WORK REQUIRED ▸ Each entry below must be repeated exactly, with pictures left out.
▶
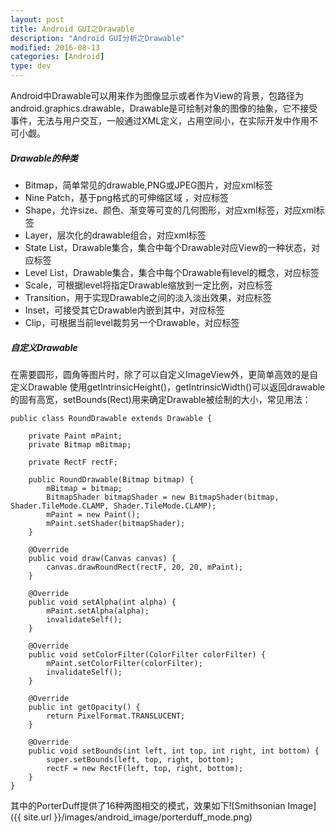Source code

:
 ```yaml
---
layout: post
title: Android GUI之Drawable
description: "Android GUI分析之Drawable"
modified: 2016-08-13
categories: [Android]
type: dev
---
```


Android中Drawable可以用来作为图像显示或者作为View的背景，包路径为android.graphics.drawable，Drawable是可绘制对象的图像的抽象，它不接受事件，无法与用户交互，一般通过XML定义，占用空间小，在实际开发中作用不可小觑。  

##### Drawable的种类  

* Bitmap，简单常见的drawable,PNG或JPEG图片，对应xml标签<bitmap>
* Nine Patch，基于png格式的可伸缩区域 ，对应标签</nine-patch>
* Shape，允许size、颜色、渐变等可变的几何图形，对应xml标签，对应xml标签</shape>  
* Layer，层次化的drawable组合，对应xml标签</layer-list>  
* State List，Drawable集合，集合中每个Drawable对应View的一种状态，对应标签</selector> 
* Level List，Drawable集合，集合中每个Drawable有level的概念，对应标签</level-list>
* Scale，可根据level将指定Drawable缩放到一定比例，对应标签</scale>
* Transition，用于实现Drawable之间的淡入淡出效果，对应标签</transition>
* Inset，可接受其它Drawable内嵌到其中，对应标签</inset>
* Clip，可根据当前level裁剪另一个Drawable，对应标签</clip> 



##### 自定义Drawable

在需要圆形，圆角等图片时，除了可以自定义ImageView外，更简单高效的是自定义Drawable
使用getIntrinsicHeight()，getIntrinsicWidth()可以返回drawable的固有高宽，setBounds(Rect)用来确定Drawable被绘制的大小，常见用法：

```
public class RoundDrawable extends Drawable {

    private Paint mPaint;
    private Bitmap mBitmap;

    private RectF rectF;

    public RoundDrawable(Bitmap bitmap) {
        mBitmap = bitmap;
        BitmapShader bitmapShader = new BitmapShader(bitmap, Shader.TileMode.CLAMP, Shader.TileMode.CLAMP);
        mPaint = new Paint();
        mPaint.setShader(bitmapShader);
    }

    @Override
    public void draw(Canvas canvas) {
        canvas.drawRoundRect(rectF, 20, 20, mPaint);
    }

    @Override
    public void setAlpha(int alpha) {
        mPaint.setAlpha(alpha);
        invalidateSelf();
    }

    @Override
    public void setColorFilter(ColorFilter colorFilter) {
        mPaint.setColorFilter(colorFilter);
        invalidateSelf();
    }

    @Override
    public int getOpacity() {
        return PixelFormat.TRANSLUCENT;
    }

    @Override
    public void setBounds(int left, int top, int right, int bottom) {
        super.setBounds(left, top, right, bottom);
        rectF = new RectF(left, top, right, bottom);
    }
}
```


其中的PorterDuff提供了16种两图相交的模式，效果如下![Smithsonian Image]({{ site.url }}/images/android_image/porterduff_mode.png)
◀
SOLUTION TO THE PROBLEM ▸
Source code

:
 ```yaml
---
layout: post
title: Android GUI之Drawable
description: "Android GUI分析之Drawable"
modified: 2016-08-13
categories: [Android]
type: dev
---
```


Android中Drawable可以用来作为图像显示或者作为View的背景，包路径为android.graphics.drawable，Drawable是可绘制对象的图像的抽象，它不接受事件，无法与用户交互，一般通过XML定义，占用空间小，在实际开发中作用不可小觑。  

##### Drawable的种类  

* Bitmap，简单常见的drawable,PNG或JPEG图片，对应xml标签<bitmap>
* Nine Patch，基于png格式的可伸缩区域 ，对应标签</nine-patch>
* Shape，允许size、颜色、渐变等可变的几何图形，对应xml标签，对应xml标签</shape>  
* Layer，层次化的drawable组合，对应xml标签</layer-list>  
* State List，Drawable集合，集合中每个Drawable对应View的一种状态，对应标签</selector> 
* Level List，Drawable集合，集合中每个Drawable有level的概念，对应标签</level-list>
* Scale，可根据level将指定Drawable缩放到一定比例，对应标签</scale>
* Transition，用于实现Drawable之间的淡入淡出效果，对应标签</transition>
* Inset，可接受其它Drawable内嵌到其中，对应标签</inset>
* Clip，可根据当前level裁剪另一个Drawable，对应标签</clip> 



##### 自定义Drawable

在需要圆形，圆角等图片时，除了可以自定义ImageView外，更简单高效的是自定义Drawable
使用getIntrinsicHeight()，getIntrinsicWidth()可以返回drawable的固有高宽，setBounds(Rect)用来确定Drawable被绘制的大小，常见用法：

```
public class RoundDrawable extends Drawable {

    private Paint mPaint;
    private Bitmap mBitmap;

    private RectF rectF;

    public RoundDrawable(Bitmap bitmap) {
        mBitmap = bitmap;
        BitmapShader bitmapShader = new BitmapShader(bitmap, Shader.TileMode.CLAMP, Shader.TileMode.CLAMP);
        mPaint = new Paint();
        mPaint.setShader(bitmapShader);
    }

    @Override
    public void draw(Canvas canvas) {
        canvas.drawRoundRect(rectF, 20, 20, mPaint);
    }

    @Override
    public void setAlpha(int alpha) {
        mPaint.setAlpha(alpha);
        invalidateSelf();
    }

    @Override
    public void setColorFilter(ColorFilter colorFilter) {
        mPaint.setColorFilter(colorFilter);
        invalidateSelf();
    }

    @Override
    public int getOpacity() {
        return PixelFormat.TRANSLUCENT;
    }

    @Override
    public void setBounds(int left, int top, int right, int bottom) {
        super.setBounds(left, top, right, bottom);
        rectF = new RectF(left, top, right, bottom);
    }
}
```


其中的PorterDuff提供了16种两图相交的模式，效果如下![Smithsonian Image]({{ site.url }}/images/android_image/porterduff_mode.png)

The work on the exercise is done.